AIM OF THE EXERCISE: Given the records below, the lines starting at the line with "It opens the live code editor." and ending at the line with "The Vue CLI" should be output exactly, both end lines kept and pictures left out.

Items from a dataset:
################

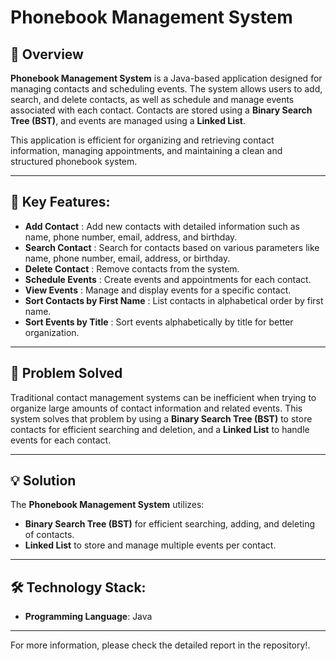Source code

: # Phonebook Management System

## 📘 Overview
**Phonebook Management System** is a Java-based application designed for managing contacts and scheduling events. The system allows users to add, search, and delete contacts, as well as schedule and manage events associated with each contact. Contacts are stored using a **Binary Search Tree (BST)**, and events are managed using a **Linked List**. 

This application is efficient for organizing and retrieving contact information, managing appointments, and maintaining a clean and structured phonebook system.

---

## 🎯 Key Features:
- **Add Contact** : Add new contacts with detailed information such as name, phone number, email, address, and birthday.
- **Search Contact** : Search for contacts based on various parameters like name, phone number, email, address, or birthday.
- **Delete Contact** : Remove contacts from the system.
- **Schedule Events** : Create events and appointments for each contact.
- **View Events** : Manage and display events for a specific contact.
- **Sort Contacts by First Name** : List contacts in alphabetical order by first name.
- **Sort Events by Title** : Sort events alphabetically by title for better organization.

---

## 🧩 Problem Solved
Traditional contact management systems can be inefficient when trying to organize large amounts of contact information and related events. This system solves that problem by using a **Binary Search Tree (BST)** to store contacts for efficient searching and deletion, and a **Linked List** to handle events for each contact.

---

## 💡 Solution
The **Phonebook Management System** utilizes:
- **Binary Search Tree (BST)** for efficient searching, adding, and deleting of contacts.
- **Linked List** to store and manage multiple events per contact.
---

## 🛠️ Technology Stack:
- **Programming Language**: Java

---

For more information, please check the detailed report in the repository!.
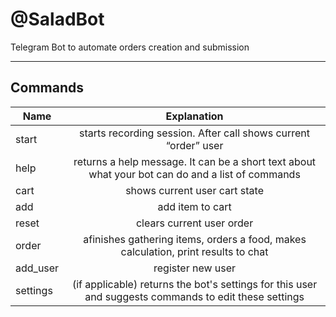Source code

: # @SaladBot

Telegram Bot to automate orders creation and submission

---
## Commands

| Name        | Explanation           |
| ------------- |:-------------:|
| start      | starts recording session. After call shows current “order” user                                        |
| help       | returns a help message. It can be a short text about what your bot can do and a list of commands       |
| cart       | shows current user cart state                                                                               |
| add        | add item to cart                                                                                   |
| reset      | clears current user order                                                                                   |
| order      | afinishes gathering items, orders a food, makes calculation, print results to chat                     |
| add_user   | register new user                                                                                      |
| settings   | (if applicable) returns the bot's settings for this user and suggests commands to edit these settings  |
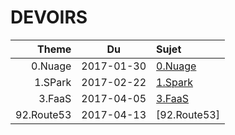 # DEVOIRS

|  Theme   | Du       | Sujet                        |
|---------:|:--------:|:-----------------------------|  
|0.Nuage    |2017-01-30|[0.Nuage](0.Nuage/README.md#devoir)              |
|1.SPark   |2017-02-22|[1.Spark](2.mS/1.Spark/README.md#devoir)  |
|3.FaaS    |2017-04-05|[3.FaaS](3.FaaS/README.md#devoir)  |
|92.Route53|2017-04-13|[92.Route53]|


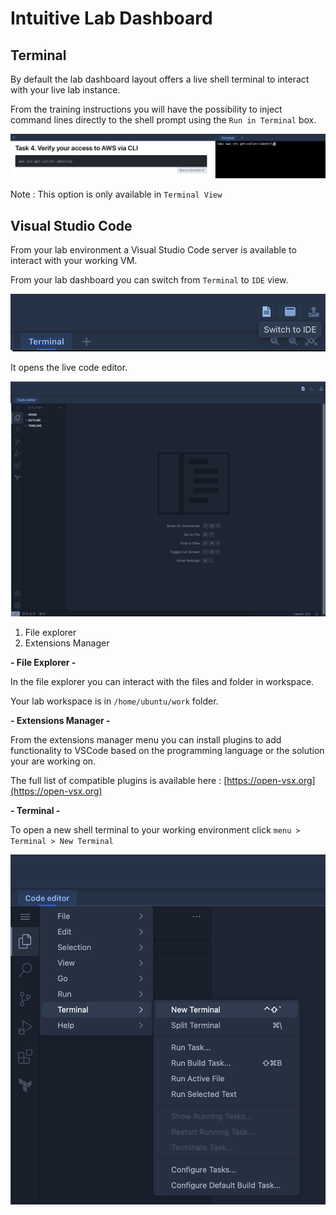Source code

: # Intuitive Lab Dashboard

## Terminal

By default the lab dashboard layout offers a live shell terminal to interact with your live lab instance.

From the training instructions you will have the possibility to inject command lines directly to the shell prompt using the `Run in Terminal` box.

![](images/run-in-terminal.png)

Note : This option is only available in `Terminal View`

## Visual Studio Code

From your lab environment a Visual Studio Code server is available to interact with your working VM.

From your lab dashboard you can switch from `Terminal` to `IDE` view.

![](images/switch-to-ide.png)

It opens the live code editor.

![](images/vscode.png)

1. File explorer
2. Extensions Manager

**- File Explorer -**

In the file explorer you can interact with the files and folder in workspace.

Your lab workspace is in `/home/ubuntu/work` folder.

**- Extensions Manager -**

From the extensions manager menu you can install plugins to add functionality to VSCode based on the programming language or the solution your are working on. 

The full list of compatible plugins is available here : [https://open-vsx.org](https://open-vsx.org) 

**- Terminal -**

To open a new shell terminal to your working environment click `menu > Terminal > New Terminal`

![](images/new-terminal.png)
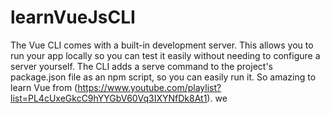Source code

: # learnVueJsCLI
The Vue CLI comes with a built-in development server. This allows you to run your app locally so you can test it easily without needing to configure a server yourself. The CLI adds a serve command to the project's package.json file as an npm script, so you can easily run it.
So amazing to learn Vue from (https://www.youtube.com/playlist?list=PL4cUxeGkcC9hYYGbV60Vq3IXYNfDk8At1).
 we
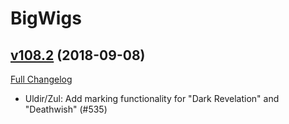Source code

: # BigWigs

## [v108.2](https://github.com/BigWigsMods/BigWigs/tree/v108.2) (2018-09-08)
[Full Changelog](https://github.com/BigWigsMods/BigWigs/compare/v108.1...v108.2)

- Uldir/Zul: Add marking functionality for "Dark Revelation" and "Deathwish" (#535)  

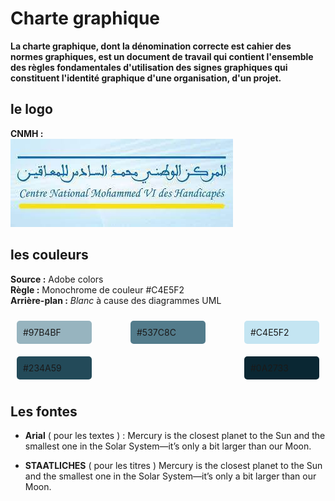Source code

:# Charte graphique
**La charte graphique, dont la dénomination correcte est cahier des normes graphiques, est un document de travail qui contient l'ensemble des règles fondamentales d'utilisation des signes graphiques qui constituent l'identité graphique d'une organisation, d'un projet.**

## le logo
**CNMH :** <br>
![CNMH](logo.jpg)

## les couleurs
**Source :** Adobe colors<br>
**Règle :** Monochrome de couleur #C4E5F2<br>
**Arrière-plan :** *Blanc* à cause des diagrammes UML <br>

<div style="display: flex; justify-content: space-between; flex-wrap: wrap;">
  <div style="background-color: #97B4BF; padding: 10px; margin: 10px; border-radius: 5px; width: 100px;">
    #97B4BF
  </div>
  <div style="background-color: #537C8C; padding: 10px; margin: 10px; border-radius: 5px; width: 100px;">
     #537C8C
  </div>
  <div style="background-color: #C4E5F2; padding: 10px; margin: 10px; border-radius: 5px; width: 100px;">
    #C4E5F2
  </div>
  <div style="background-color: #234A59; padding: 10px; margin: 10px; border-radius: 5px; width: 100px;">
    #234A59
  </div>
  <div style="background-color: #0A2733; padding: 10px; margin: 10px; border-radius: 5px; width: 100px;">
    #0A2733
  </div>
</div>


  ## Les fontes
- **Arial** ( pour les textes ) : 
Mercury is the closest planet to the Sun and the smallest one in the Solar System—it’s only a bit larger than our Moon.<br>

- **STAATLICHES** ( pour les titres )
Mercury is the closest planet to the Sun and the smallest one in the Solar System—it’s only a bit larger than our Moon.
	  

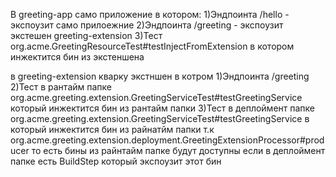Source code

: В greeting-app само приложение в котором:
1)Эндпоинта /hello - экспоузит само прилоежние
2)Эндпоинта /greeting - экспоузит экстешен greeting-extension
3)Тест org.acme.GreetingResourceTest#testInjectFromExtension в котором инжектится бин из экстеншена

в greeting-extension кварку экстншен в котром
1)Эндпоинта /greeting 
2)Тест в рантайм папке org.acme.greeting.extension.GreetingServiceTest#testGreetingService который инжектится бин из рантайм папки
3)Тест в деплоймент папке org.acme.greeting.extension.GreetingServiceTest#testGreetingService в который инжектится бин из райнатйм папки т.к org.acme.greeting.extension.deployment.GreetingExtensionProcessor#producer
то есть бины из райнтайм папке будут доступны если в деплоймент папке есть BuildStep который экспоузит этот бин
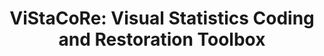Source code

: ---
title: "ViStaCoRe: Visual Statistics Coding and Restoration Toolbox"
img: "barbara_jpeg.webp"
image_alt: "ViStaCoRe Image"
link: "./vistacore/content"
description: |
  The ViStaCoRe Coding Package is a Matlab Toolbox for achromatic and color image compression that includes a set of transform coding algorithms based on (1) Human Vision Models of different accuracy, and (2) coefficient selection through Sparse Regression in local frequency domains (in particular SVR). The ViStaCoRe Restoration Package is a Matlab Toolbox for image restoration that includes (1) classical regularization techniques, (2) classical wavelet thresholding techniques, (3) regularization functionals based on non-linear Human Vision models, and (4) denoising techniques based on Kernel regression in wavelet domains.
references:
  - "Image denoising with kernels based on natural image relations. Laparra, V., Gutiérrez, J., Camps-Valls, G., and Malo, J. Journal of Machine Learning Research, 11:873-903, 2010."
  - "On the suitable domain for SVM training in image coding. Camps-Valls, G., Gutiérrez, J., Gómez-Pérez, G., and Malo, J. Journal of Machine Learning Research, 9:49-66, 2008."
  - "Regularization operators for natural images based on nonlinear perception models. Gutiérrez, J., Ferri, F.J., and Malo, J. IEEE Transactions on Image Processing, 15(1):189-200, 2006."
  - "Nonlinear image representation for efficient perceptual coding. Malo, J., Epifanio, I., Navarro, R., and Simoncelli, E.P. IEEE Transactions on Image Processing, 15(1):68-80, 2006."

type: "code"
layout: "single"
---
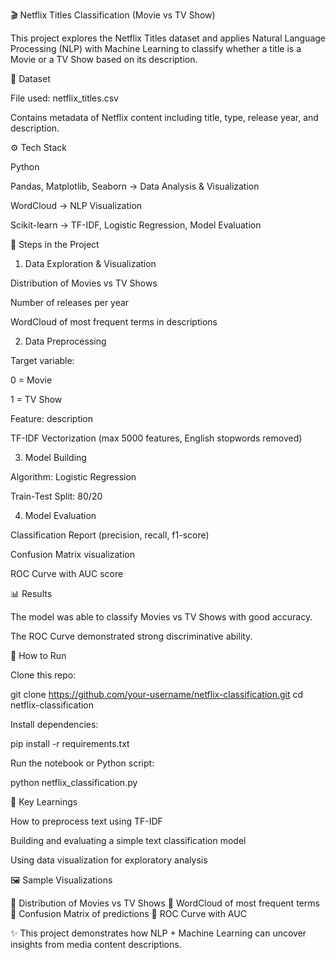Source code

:🎬 Netflix Titles Classification (Movie vs TV Show)

This project explores the Netflix Titles dataset and applies Natural Language Processing (NLP) with Machine Learning to classify whether a title is a Movie or a TV Show based on its description.

📂 Dataset

File used: netflix_titles.csv

Contains metadata of Netflix content including title, type, release year, and description.

⚙️ Tech Stack

Python

Pandas, Matplotlib, Seaborn → Data Analysis & Visualization

WordCloud → NLP Visualization

Scikit-learn → TF-IDF, Logistic Regression, Model Evaluation

🔎 Steps in the Project
1. Data Exploration & Visualization

Distribution of Movies vs TV Shows

Number of releases per year

WordCloud of most frequent terms in descriptions

2. Data Preprocessing

Target variable:

0 = Movie

1 = TV Show

Feature: description

TF-IDF Vectorization (max 5000 features, English stopwords removed)

3. Model Building

Algorithm: Logistic Regression

Train-Test Split: 80/20

4. Model Evaluation

Classification Report (precision, recall, f1-score)

Confusion Matrix visualization

ROC Curve with AUC score

📊 Results

The model was able to classify Movies vs TV Shows with good accuracy.

The ROC Curve demonstrated strong discriminative ability.

🚀 How to Run

Clone this repo:

git clone https://github.com/your-username/netflix-classification.git
cd netflix-classification


Install dependencies:

pip install -r requirements.txt


Run the notebook or Python script:

python netflix_classification.py

📌 Key Learnings

How to preprocess text using TF-IDF

Building and evaluating a simple text classification model

Using data visualization for exploratory analysis

🖼 Sample Visualizations

📍 Distribution of Movies vs TV Shows
📍 WordCloud of most frequent terms
📍 Confusion Matrix of predictions
📍 ROC Curve with AUC

✨ This project demonstrates how NLP + Machine Learning can uncover insights from media content descriptions.
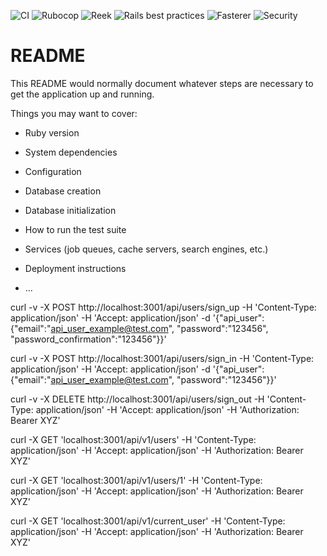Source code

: ![CI](https://github.com/iTechArt-RubyLab/rails_template/actions/workflows/ci.yml/badge.svg)
![Rubocop](https://github.com/iTechArt-RubyLab/rails_template/actions/workflows/rubocop_linter.yml/badge.svg)
![Reek](https://github.com/iTechArt-RubyLab/rails_template/actions/workflows/reek_linter.yml/badge.svg)
![Rails best practices](https://github.com/iTechArt-RubyLab/rails_template/actions/workflows/rails_best_practices_linter.yml/badge.svg)
![Fasterer](https://github.com/iTechArt-RubyLab/rails_template/actions/workflows/fasterer_linter.yml/badge.svg)
![Security](https://github.com/iTechArt-RubyLab/rails_template/actions/workflows/security.yml/badge.svg)

# README

This README would normally document whatever steps are necessary to get the
application up and running.

Things you may want to cover:

* Ruby version

* System dependencies

* Configuration

* Database creation

* Database initialization

* How to run the test suite

* Services (job queues, cache servers, search engines, etc.)

* Deployment instructions

* ...

curl -v -X POST http://localhost:3001/api/users/sign_up -H 'Content-Type: application/json' -H 'Accept: application/json' -d '{"api_user": {"email":"api_user_example@test.com", "password":"123456", "password_confirmation":"123456"}}'

curl -v -X POST http://localhost:3001/api/users/sign_in -H 'Content-Type: application/json' -H 'Accept: application/json' -d '{"api_user": {"email":"api_user_example@test.com", "password":"123456"}}'

curl -v -X DELETE http://localhost:3001/api/users/sign_out -H 'Content-Type: application/json' -H 'Accept: application/json' -H 'Authorization: Bearer XYZ'


curl -X GET 'localhost:3001/api/v1/users' -H 'Content-Type: application/json' -H 'Accept: application/json' -H 'Authorization: Bearer XYZ'

curl -X GET 'localhost:3001/api/v1/users/1' -H 'Content-Type: application/json' -H 'Accept: application/json' -H 'Authorization: Bearer XYZ'

curl -X GET 'localhost:3001/api/v1/current_user' -H 'Content-Type: application/json' -H 'Accept: application/json' -H 'Authorization: Bearer XYZ'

################

RESPONSE TO THIS EXERCISE:
It opens the live code editor.

![](images/vscode.png)

1. File explorer
2. Extensions Manager

**- File Explorer -**

In the file explorer you can interact with the files and folder in workspace.

Your lab workspace is in `/home/ubuntu/work` folder.

**- Extensions Manager -**

From the extensions manager menu you can install plugins to add functionality to VSCode based on the programming language or the solution your are working on. 

The full list of compatible plugins is available here : [https://open-vsx.org](https://open-vsx.org) 

**- Terminal -**

To open a new shell terminal to your working environment click `menu > Terminal > New Terminal`

![](images/new-terminal.png)
Source code

: # learnVueJsCLI
The Vue CLI comes with a built-in development server. This allows you to run your app locally so you can test it easily without needing to configure a server yourself. The CLI adds a serve command to the project's package.json file as an npm script, so you can easily run it.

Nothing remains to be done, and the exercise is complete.